• [About this task] An exact transcription of all the entries is needed; pictures stay out.

BEGIN Data shown

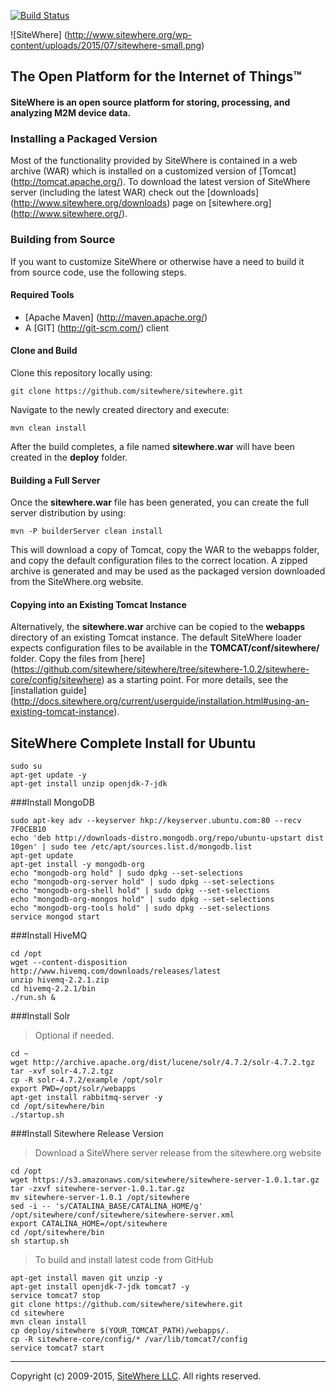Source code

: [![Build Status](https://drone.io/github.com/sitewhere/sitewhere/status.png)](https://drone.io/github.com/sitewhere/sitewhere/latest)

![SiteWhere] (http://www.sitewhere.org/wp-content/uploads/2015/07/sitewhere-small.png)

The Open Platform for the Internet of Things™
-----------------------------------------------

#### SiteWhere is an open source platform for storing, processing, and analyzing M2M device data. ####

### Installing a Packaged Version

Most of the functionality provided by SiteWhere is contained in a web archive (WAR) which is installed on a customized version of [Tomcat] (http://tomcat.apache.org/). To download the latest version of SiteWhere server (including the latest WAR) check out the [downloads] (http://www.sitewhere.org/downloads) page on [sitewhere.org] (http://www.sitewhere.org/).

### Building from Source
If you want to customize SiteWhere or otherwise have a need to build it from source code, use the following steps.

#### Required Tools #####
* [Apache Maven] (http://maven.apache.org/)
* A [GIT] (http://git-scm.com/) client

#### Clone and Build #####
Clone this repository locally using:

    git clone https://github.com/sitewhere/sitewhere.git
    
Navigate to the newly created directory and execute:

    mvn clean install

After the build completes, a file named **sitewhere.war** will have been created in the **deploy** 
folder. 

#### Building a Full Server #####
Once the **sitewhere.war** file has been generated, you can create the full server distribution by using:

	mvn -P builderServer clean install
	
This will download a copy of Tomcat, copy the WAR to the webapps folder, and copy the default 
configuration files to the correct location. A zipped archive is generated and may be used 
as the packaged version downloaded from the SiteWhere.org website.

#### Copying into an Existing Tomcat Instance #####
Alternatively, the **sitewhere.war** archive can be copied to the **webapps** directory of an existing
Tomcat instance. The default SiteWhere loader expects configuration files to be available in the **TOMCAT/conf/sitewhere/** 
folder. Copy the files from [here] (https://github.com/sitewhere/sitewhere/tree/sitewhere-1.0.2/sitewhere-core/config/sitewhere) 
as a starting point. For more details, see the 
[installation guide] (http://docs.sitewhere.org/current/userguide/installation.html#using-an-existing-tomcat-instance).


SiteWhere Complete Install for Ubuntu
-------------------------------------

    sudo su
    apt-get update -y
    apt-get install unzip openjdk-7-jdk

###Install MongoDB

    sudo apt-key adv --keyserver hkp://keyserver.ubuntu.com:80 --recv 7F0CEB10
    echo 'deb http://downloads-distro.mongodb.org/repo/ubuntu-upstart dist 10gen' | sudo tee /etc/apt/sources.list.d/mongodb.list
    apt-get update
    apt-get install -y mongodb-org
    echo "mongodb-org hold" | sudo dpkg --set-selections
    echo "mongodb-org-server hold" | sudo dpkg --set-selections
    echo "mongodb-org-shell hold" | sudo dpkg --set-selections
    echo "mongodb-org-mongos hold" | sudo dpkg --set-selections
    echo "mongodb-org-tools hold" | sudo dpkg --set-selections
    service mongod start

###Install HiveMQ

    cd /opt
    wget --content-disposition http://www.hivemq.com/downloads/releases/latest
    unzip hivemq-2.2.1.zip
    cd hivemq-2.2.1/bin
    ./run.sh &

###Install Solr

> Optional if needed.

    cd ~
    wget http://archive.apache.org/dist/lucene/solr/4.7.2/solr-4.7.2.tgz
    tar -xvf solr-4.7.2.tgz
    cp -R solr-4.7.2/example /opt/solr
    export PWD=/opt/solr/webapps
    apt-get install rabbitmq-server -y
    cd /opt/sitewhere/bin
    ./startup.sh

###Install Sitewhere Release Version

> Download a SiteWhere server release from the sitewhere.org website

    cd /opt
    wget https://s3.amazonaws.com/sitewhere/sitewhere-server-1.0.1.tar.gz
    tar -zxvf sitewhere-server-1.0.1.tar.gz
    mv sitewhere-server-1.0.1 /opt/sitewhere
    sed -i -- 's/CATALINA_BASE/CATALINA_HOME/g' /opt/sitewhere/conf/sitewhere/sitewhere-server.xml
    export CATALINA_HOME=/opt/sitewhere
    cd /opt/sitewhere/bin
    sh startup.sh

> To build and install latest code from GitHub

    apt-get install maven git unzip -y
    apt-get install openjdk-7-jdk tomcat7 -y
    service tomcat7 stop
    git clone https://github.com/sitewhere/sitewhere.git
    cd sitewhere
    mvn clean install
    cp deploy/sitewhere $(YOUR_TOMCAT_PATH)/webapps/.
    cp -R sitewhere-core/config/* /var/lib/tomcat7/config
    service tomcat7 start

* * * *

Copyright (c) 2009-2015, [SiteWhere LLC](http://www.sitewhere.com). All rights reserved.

END Data shown

• [Answer to this task]
Source code

: [![Build Status](https://drone.io/github.com/sitewhere/sitewhere/status.png)](https://drone.io/github.com/sitewhere/sitewhere/latest)

![SiteWhere] (http://www.sitewhere.org/wp-content/uploads/2015/07/sitewhere-small.png)

The Open Platform for the Internet of Things™
-----------------------------------------------

#### SiteWhere is an open source platform for storing, processing, and analyzing M2M device data. ####

### Installing a Packaged Version

Most of the functionality provided by SiteWhere is contained in a web archive (WAR) which is installed on a customized version of [Tomcat] (http://tomcat.apache.org/). To download the latest version of SiteWhere server (including the latest WAR) check out the [downloads] (http://www.sitewhere.org/downloads) page on [sitewhere.org] (http://www.sitewhere.org/).

### Building from Source
If you want to customize SiteWhere or otherwise have a need to build it from source code, use the following steps.

#### Required Tools #####
* [Apache Maven] (http://maven.apache.org/)
* A [GIT] (http://git-scm.com/) client

#### Clone and Build #####
Clone this repository locally using:

    git clone https://github.com/sitewhere/sitewhere.git
    
Navigate to the newly created directory and execute:

    mvn clean install

After the build completes, a file named **sitewhere.war** will have been created in the **deploy** 
folder. 

#### Building a Full Server #####
Once the **sitewhere.war** file has been generated, you can create the full server distribution by using:

	mvn -P builderServer clean install
	
This will download a copy of Tomcat, copy the WAR to the webapps folder, and copy the default 
configuration files to the correct location. A zipped archive is generated and may be used 
as the packaged version downloaded from the SiteWhere.org website.

#### Copying into an Existing Tomcat Instance #####
Alternatively, the **sitewhere.war** archive can be copied to the **webapps** directory of an existing
Tomcat instance. The default SiteWhere loader expects configuration files to be available in the **TOMCAT/conf/sitewhere/** 
folder. Copy the files from [here] (https://github.com/sitewhere/sitewhere/tree/sitewhere-1.0.2/sitewhere-core/config/sitewhere) 
as a starting point. For more details, see the 
[installation guide] (http://docs.sitewhere.org/current/userguide/installation.html#using-an-existing-tomcat-instance).


SiteWhere Complete Install for Ubuntu
-------------------------------------

    sudo su
    apt-get update -y
    apt-get install unzip openjdk-7-jdk

###Install MongoDB

    sudo apt-key adv --keyserver hkp://keyserver.ubuntu.com:80 --recv 7F0CEB10
    echo 'deb http://downloads-distro.mongodb.org/repo/ubuntu-upstart dist 10gen' | sudo tee /etc/apt/sources.list.d/mongodb.list
    apt-get update
    apt-get install -y mongodb-org
    echo "mongodb-org hold" | sudo dpkg --set-selections
    echo "mongodb-org-server hold" | sudo dpkg --set-selections
    echo "mongodb-org-shell hold" | sudo dpkg --set-selections
    echo "mongodb-org-mongos hold" | sudo dpkg --set-selections
    echo "mongodb-org-tools hold" | sudo dpkg --set-selections
    service mongod start

###Install HiveMQ

    cd /opt
    wget --content-disposition http://www.hivemq.com/downloads/releases/latest
    unzip hivemq-2.2.1.zip
    cd hivemq-2.2.1/bin
    ./run.sh &

###Install Solr

> Optional if needed.

    cd ~
    wget http://archive.apache.org/dist/lucene/solr/4.7.2/solr-4.7.2.tgz
    tar -xvf solr-4.7.2.tgz
    cp -R solr-4.7.2/example /opt/solr
    export PWD=/opt/solr/webapps
    apt-get install rabbitmq-server -y
    cd /opt/sitewhere/bin
    ./startup.sh

###Install Sitewhere Release Version

> Download a SiteWhere server release from the sitewhere.org website

    cd /opt
    wget https://s3.amazonaws.com/sitewhere/sitewhere-server-1.0.1.tar.gz
    tar -zxvf sitewhere-server-1.0.1.tar.gz
    mv sitewhere-server-1.0.1 /opt/sitewhere
    sed -i -- 's/CATALINA_BASE/CATALINA_HOME/g' /opt/sitewhere/conf/sitewhere/sitewhere-server.xml
    export CATALINA_HOME=/opt/sitewhere
    cd /opt/sitewhere/bin
    sh startup.sh

> To build and install latest code from GitHub

    apt-get install maven git unzip -y
    apt-get install openjdk-7-jdk tomcat7 -y
    service tomcat7 stop
    git clone https://github.com/sitewhere/sitewhere.git
    cd sitewhere
    mvn clean install
    cp deploy/sitewhere $(YOUR_TOMCAT_PATH)/webapps/.
    cp -R sitewhere-core/config/* /var/lib/tomcat7/config
    service tomcat7 start

* * * *

Copyright (c) 2009-2015, [SiteWhere LLC](http://www.sitewhere.com). All rights reserved.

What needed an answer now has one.